EXERCISE GOAL » Copy, from the entries below, each line where the word "tetrahedron" can be found.

Stored data

'''

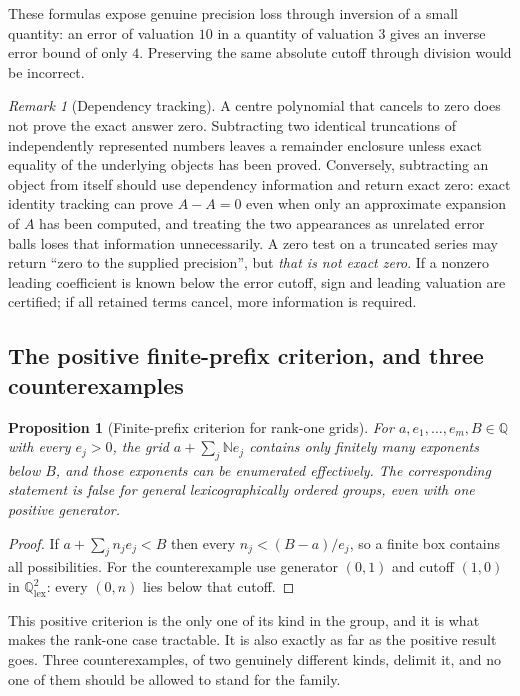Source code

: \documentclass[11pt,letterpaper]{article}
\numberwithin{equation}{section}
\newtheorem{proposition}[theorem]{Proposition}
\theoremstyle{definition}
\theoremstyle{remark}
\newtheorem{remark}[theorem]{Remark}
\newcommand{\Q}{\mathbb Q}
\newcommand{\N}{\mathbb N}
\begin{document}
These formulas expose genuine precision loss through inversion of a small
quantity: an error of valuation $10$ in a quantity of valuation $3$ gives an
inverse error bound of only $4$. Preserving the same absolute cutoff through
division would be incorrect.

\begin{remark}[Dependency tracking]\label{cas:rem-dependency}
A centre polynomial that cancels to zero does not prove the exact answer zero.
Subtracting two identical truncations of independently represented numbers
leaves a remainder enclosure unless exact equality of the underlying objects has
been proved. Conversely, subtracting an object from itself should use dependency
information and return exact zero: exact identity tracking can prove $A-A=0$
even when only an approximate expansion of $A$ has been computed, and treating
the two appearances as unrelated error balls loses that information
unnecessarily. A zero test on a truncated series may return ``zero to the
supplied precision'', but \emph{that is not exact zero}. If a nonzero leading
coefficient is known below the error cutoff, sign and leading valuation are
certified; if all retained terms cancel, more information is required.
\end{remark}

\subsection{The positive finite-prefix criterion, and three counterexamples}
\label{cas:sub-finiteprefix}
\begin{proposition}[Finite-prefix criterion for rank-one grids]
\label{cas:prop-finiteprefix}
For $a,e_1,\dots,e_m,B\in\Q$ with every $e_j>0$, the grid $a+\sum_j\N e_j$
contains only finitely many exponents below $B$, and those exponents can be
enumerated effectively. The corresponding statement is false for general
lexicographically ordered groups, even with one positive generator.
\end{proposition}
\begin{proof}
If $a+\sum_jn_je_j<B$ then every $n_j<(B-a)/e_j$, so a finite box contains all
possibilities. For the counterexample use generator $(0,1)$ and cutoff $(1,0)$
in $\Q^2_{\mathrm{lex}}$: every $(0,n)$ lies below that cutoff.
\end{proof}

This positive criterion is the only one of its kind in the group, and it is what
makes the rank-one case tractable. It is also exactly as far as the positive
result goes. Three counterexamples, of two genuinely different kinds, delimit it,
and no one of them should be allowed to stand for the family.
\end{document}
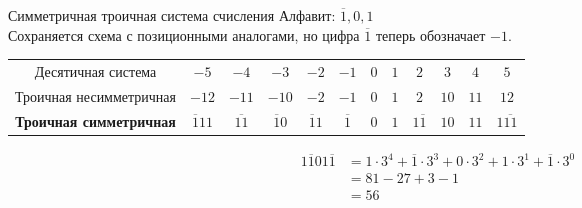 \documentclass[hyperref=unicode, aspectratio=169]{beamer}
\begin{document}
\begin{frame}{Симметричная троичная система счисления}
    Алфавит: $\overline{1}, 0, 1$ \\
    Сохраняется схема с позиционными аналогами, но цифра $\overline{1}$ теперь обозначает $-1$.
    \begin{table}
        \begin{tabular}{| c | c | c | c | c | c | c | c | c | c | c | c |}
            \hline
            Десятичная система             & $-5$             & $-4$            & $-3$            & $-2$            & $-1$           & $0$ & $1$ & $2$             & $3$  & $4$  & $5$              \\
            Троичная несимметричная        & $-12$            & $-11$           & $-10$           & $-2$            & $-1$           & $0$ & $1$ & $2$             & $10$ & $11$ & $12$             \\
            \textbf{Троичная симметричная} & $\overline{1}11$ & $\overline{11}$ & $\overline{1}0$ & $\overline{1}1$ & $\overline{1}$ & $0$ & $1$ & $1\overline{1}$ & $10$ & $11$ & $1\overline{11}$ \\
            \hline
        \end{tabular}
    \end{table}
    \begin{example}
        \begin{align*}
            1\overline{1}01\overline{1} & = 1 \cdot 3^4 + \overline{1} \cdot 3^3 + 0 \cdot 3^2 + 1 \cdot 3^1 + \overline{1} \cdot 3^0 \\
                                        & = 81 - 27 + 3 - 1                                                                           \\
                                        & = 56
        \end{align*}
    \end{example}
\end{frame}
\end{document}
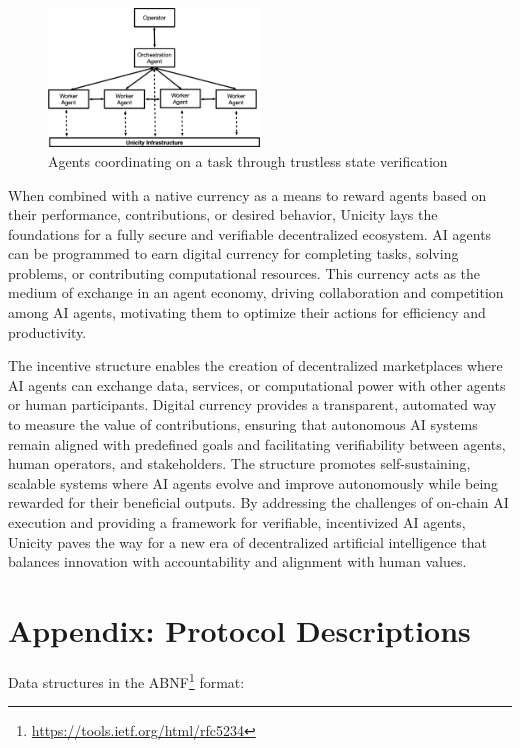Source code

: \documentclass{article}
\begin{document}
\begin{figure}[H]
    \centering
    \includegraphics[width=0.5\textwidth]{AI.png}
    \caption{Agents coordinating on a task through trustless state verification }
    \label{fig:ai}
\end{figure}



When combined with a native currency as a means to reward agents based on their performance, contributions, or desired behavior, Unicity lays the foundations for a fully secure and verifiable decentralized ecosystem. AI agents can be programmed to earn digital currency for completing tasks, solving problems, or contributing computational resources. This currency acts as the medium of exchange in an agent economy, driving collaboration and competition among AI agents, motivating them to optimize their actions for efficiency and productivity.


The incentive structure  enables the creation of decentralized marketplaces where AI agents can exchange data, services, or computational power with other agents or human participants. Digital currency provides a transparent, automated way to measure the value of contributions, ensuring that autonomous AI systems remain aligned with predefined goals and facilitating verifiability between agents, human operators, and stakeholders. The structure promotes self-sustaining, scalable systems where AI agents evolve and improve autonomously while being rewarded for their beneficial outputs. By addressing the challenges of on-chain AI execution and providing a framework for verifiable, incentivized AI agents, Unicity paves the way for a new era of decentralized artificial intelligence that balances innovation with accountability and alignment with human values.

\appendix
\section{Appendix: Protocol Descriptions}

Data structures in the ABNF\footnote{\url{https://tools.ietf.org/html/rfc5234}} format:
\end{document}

'''
'''

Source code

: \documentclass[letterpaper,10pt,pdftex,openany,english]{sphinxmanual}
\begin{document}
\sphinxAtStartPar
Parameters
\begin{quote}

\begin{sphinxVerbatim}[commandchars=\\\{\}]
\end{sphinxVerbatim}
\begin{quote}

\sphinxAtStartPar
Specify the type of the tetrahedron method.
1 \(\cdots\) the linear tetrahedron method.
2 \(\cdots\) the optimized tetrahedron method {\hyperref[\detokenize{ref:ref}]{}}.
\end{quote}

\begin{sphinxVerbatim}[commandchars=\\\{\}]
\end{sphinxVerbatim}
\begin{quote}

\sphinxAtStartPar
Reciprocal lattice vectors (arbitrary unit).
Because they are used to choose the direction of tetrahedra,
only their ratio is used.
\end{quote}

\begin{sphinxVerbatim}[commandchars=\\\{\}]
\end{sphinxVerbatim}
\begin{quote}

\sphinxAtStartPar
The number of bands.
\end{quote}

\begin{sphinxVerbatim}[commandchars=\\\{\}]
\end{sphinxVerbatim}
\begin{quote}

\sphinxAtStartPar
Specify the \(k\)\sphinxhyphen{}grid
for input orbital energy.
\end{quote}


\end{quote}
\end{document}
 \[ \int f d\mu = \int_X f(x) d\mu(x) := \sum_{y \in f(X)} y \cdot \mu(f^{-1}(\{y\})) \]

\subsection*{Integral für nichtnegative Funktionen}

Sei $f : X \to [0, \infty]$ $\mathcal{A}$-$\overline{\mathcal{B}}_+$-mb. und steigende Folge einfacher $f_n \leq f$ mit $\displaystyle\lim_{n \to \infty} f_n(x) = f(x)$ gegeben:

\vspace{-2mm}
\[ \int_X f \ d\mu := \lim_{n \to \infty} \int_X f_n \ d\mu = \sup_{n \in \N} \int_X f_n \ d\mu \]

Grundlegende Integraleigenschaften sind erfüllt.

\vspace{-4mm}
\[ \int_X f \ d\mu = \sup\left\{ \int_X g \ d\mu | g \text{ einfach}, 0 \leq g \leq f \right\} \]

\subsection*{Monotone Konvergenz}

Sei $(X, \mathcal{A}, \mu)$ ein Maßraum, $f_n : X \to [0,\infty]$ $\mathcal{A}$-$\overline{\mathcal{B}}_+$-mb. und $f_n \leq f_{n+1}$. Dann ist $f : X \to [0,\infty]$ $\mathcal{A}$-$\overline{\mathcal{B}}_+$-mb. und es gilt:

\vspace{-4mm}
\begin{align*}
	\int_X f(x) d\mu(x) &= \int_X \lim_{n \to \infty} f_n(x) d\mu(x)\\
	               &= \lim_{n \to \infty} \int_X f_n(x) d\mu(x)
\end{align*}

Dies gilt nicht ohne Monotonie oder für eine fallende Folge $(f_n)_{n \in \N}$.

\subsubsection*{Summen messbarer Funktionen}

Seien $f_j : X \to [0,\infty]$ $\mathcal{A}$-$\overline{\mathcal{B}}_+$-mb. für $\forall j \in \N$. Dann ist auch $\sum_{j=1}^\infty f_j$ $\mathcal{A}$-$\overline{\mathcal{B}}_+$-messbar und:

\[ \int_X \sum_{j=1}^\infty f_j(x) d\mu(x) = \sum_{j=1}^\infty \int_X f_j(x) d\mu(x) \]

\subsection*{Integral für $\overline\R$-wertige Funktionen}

'''

THE ANSWER »
Specify the type of the tetrahedron method.
1 \(\cdots\) the linear tetrahedron method.
2 \(\cdots\) the optimized tetrahedron method {\hyperref[\detokenize{ref:ref}]{}}.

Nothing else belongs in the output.